Third annual Queer Bike Prom provides a welcoming opportunity for connection

Culture

The Queer Community comes together for a hang

Queer Bike Prom
Photo by Sie Douglas-Fish.

On Friday, July 9, Victoria’s third annual Queer Bike Prom kicked off beside the Belfry Theatre. Bikers dawned colourful formal wear, gaudy-fun drag fits, and casual rainbow clothing. The bikes themselves were also decorated 一 bright streamers and balloons filled the streets of Fernwood with colour as the promenade rolled on. 

 Afterwards, participants could either hang out in the Vic High field, play games, participate in a raffle, do a scavenger hunt, or compete in an alley race around town where racers had to take a selfie as proof that they had been to each location.

In contrast to the first Queer Bike Prom in 2019, which had a venue, a DJ, balloon arch, and a photobooth, the 2021 was more lowkey in light of the pandemic. There was still the cheesy music expected of a prom, and everyone found their own fun either through the games and races provided, or by just enjoying a night out with friends.

Organizer Anna Jessop got things rolling in 2019, drawing inspiration from Calgary’s bike prom.

“We wanted to make sure that there was a good, sober, all-ages event for the rainbow crash at the end of Pride,” said Jessop. “The first time I hosted this [in 2019] I saw a bunch of queers in Victoria that I’d never seen before because none of them were going to the bars or drag shows late at night.”
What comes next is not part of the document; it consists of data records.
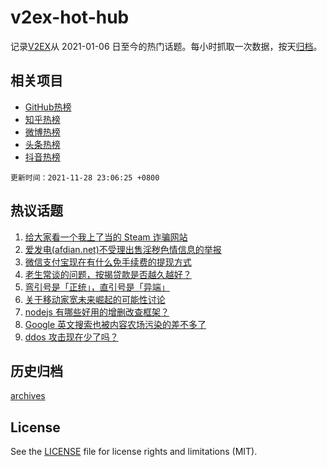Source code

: # v2ex-hot-hub

 记录[V2EX](https://www.v2ex.com/)从 2021-01-06 日至今的热门话题。每小时抓取一次数据，按天[归档](archives)。
 
 ## 相关项目

- [GitHub热榜](https://github.com/snaildev/github-hot-hub)
- [知乎热榜](https://github.com/snaildev/zhihu-hot-hub)
- [微博热榜](https://github.com/snaildev/weibo-hot-hub)
- [头条热榜](https://github.com/snaildev/toutiao-hot-hub)
- [抖音热榜](https://github.com/snaildev/douyin-hot-hub)


 `更新时间：2021-11-28 23:06:25 +0800`

## 热议话题

1. [给大家看一个我上了当的 Steam 诈骗网站](https://www.v2ex.com/t/818457)
1. [爱发电(afdian.net)不受理出售淫秽色情信息的举报](https://www.v2ex.com/t/818534)
1. [微信支付宝现在有什么免手续费的提现方式](https://www.v2ex.com/t/818482)
1. [老生常谈的问题，按揭贷款是否越久越好？](https://www.v2ex.com/t/818508)
1. [弯引号是「正统」，直引号是「异端」](https://www.v2ex.com/t/818465)
1. [关于移动家宽未来崛起的可能性讨论](https://www.v2ex.com/t/818568)
1. [nodejs 有哪些好用的增删改查框架？](https://www.v2ex.com/t/818494)
1. [Google 英文搜索也被内容农场污染的差不多了](https://www.v2ex.com/t/818561)
1. [ddos 攻击现在少了吗？](https://www.v2ex.com/t/818461)

## 历史归档

[archives](archives)

## License

See the [LICENSE](LICENSE) file for license rights and limitations (MIT).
Lee Ludvigson, another organizer, noted that queer events held in bars may also be in physically inaccessible spaces. Increasing physical accessibility is something that the Queer Bike Prom organizers are working on. 

Queer Bike Prom
Photo by Sie Douglas-Fish.

“Biking is one of those things that is not exactly always physically accessible to everyone as well but there’s ways to adapt around that too,” said Ludvigson. “Ideally we’d like to have some bikes to lend out, include people who can’t have bikes, or if there’s any places that have adaptive bikes, that would be willing to lend them out.” 

The organizers of the event, Jessop, Ludvigson, and John Robertson are independent from other Pride organizations. 

For Ludvigson, one of the reasons the event is important is that it gives the queer community another option to connect.

“I think there’s a lot of space in a community to have multiple places, and it’s really nice to have more than one,” said Ludvigson. 

If anything, the Queer Bike Prom is a shining example of the queer community coming together to give each other another place to hang out and have fun.